Child seat attachment ISO-fixed 80,00

Electrically adjustable lumber support 240,00

Leather seats 1.350,00

Theft alarm system 320,00

Xenon light 750,00

Symphony with Bose 1.550,00

Total 31.340,00

You can get hold of the Germna price list here:

http://www.audi.com/reports/preisliste_a3.pdf

And my translation here:

http://homepage.ntlworld.com/karoly.juhasz/A3 Pricelist.xls

I like these 17 inch alloys best (colour aswell):

http://www.audiworld.com/news/03/a32/a3l047.jpg

Do you know which are standard for the Sport in the UK? And which ones are available as options?


----------



## vagman (Sep 6, 2002)

Wow!, that i some list of options, although a number are going to be standard on UK cars.

The alloys in the picture are called *5 spoke star *design.

These are an option in Germany and I would expect them to be a no cost option in this country in that *5 arm parabolic* design is standard in the UK and both styles cost the same in Germany. :-/

If I can find a picture of the different types I will post them in this thread.


----------



## Karcsi (Mar 6, 2003)

I popped into the Mayfair dealership today (Audi Forum on Piccadilly - don't really know whether it's a dealership or a gallery of Audi design?).

I got a brochure for the A3 with a specification booklet. Is this the same you got? I think it's just a translation of the German brochure - it says valid from 03.03.03 on the back and the standard spec for the models don't match up with the Audi UK bulletin.

As I was reading it, I noticed that sideguard is standard. If so, then the UK car is actually cheaper than the old model, as sideguard was extra.

Also, what colour is the TDI quattro in the pictures, Dolphin Grey? The dark grey alcantara leather seats are also very nice, but doesn't seem to be one of the options - only light grey and black?). That would be a nice combo.

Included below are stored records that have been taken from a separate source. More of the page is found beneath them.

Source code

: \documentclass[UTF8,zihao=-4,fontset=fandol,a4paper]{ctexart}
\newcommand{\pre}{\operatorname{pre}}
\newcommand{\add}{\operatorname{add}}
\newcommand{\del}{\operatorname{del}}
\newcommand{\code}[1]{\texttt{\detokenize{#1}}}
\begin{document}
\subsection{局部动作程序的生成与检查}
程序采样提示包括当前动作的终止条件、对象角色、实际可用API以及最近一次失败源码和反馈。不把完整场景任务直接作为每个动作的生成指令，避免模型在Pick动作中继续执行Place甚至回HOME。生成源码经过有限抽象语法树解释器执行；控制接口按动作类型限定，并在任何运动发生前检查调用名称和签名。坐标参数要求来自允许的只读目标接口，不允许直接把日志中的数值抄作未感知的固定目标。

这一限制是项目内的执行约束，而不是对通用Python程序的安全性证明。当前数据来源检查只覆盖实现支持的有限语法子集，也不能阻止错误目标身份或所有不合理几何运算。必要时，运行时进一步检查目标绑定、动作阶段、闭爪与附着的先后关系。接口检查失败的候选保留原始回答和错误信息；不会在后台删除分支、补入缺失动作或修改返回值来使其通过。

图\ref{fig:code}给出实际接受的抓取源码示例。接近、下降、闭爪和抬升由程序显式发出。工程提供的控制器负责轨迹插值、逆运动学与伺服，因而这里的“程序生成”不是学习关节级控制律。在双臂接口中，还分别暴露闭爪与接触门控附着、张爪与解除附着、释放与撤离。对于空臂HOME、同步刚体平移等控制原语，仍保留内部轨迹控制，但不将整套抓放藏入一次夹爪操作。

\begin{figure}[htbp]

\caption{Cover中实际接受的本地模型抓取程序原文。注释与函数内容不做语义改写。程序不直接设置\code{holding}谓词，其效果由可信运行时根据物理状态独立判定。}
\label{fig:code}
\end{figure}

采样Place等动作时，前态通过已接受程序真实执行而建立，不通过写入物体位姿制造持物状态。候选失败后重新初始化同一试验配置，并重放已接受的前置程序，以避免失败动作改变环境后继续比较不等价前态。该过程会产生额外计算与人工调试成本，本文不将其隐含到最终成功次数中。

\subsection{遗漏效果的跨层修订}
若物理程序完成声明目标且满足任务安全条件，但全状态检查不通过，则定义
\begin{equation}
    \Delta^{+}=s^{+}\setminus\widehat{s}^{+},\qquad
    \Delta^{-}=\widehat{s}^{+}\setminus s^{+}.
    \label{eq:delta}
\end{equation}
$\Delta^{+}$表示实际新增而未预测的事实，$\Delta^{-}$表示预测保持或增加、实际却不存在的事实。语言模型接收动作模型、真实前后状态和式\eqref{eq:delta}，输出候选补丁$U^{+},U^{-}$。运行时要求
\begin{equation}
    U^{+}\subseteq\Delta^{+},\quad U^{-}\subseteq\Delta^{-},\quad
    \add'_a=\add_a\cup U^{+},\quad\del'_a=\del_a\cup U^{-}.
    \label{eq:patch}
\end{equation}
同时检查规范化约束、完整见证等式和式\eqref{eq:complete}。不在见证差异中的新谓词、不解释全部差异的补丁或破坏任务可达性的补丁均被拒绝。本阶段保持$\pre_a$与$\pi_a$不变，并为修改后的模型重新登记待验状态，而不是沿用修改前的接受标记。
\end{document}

Akoya Silver promises to be attractive, assuming it looks something similar to the sample in the booklet. Silver with hint of blue; quite similar to Avus Silver for the TT.


----------



## vagman (Sep 6, 2002)

Evening Karsci,

The place on Piccadilly is the Audi Forum. I don't think it is a dealership as such, but is more of a showcase run by Audi UK. :-/

The colour of the A3 in the brochure may be Lava Grey although it is very hard to tell. I don't know why they don't include a caption with each photo which confirms the colour.

There is a wee bit narrative on page 44/45 which suggests that it is Lava and very nice it is too.


----------



## Karcsi (Mar 6, 2003)

Good morning (almost) Vagman!

Yes, I think you're right. Decisions decisions. So many colours, so little time (and money!) 

So you got the same brochure then. Why couldn't they produce a separate one for the UK market, rather than a rehash German job with a spec booklet that is completely different to what we will get. It's not like they didn't have enough time to get one printed. Anyway, the puka brochure should be here soon.


----------



## ccc (May 7, 2002)

Do the lights on the new A3 use the same bulbs and reflectors as the new(ish) A4? I can't tell from the German brochure. I'm wondering how good/bright the regular lights would be, and whether xenons are a must. The lights on the first A3 are pretty poor!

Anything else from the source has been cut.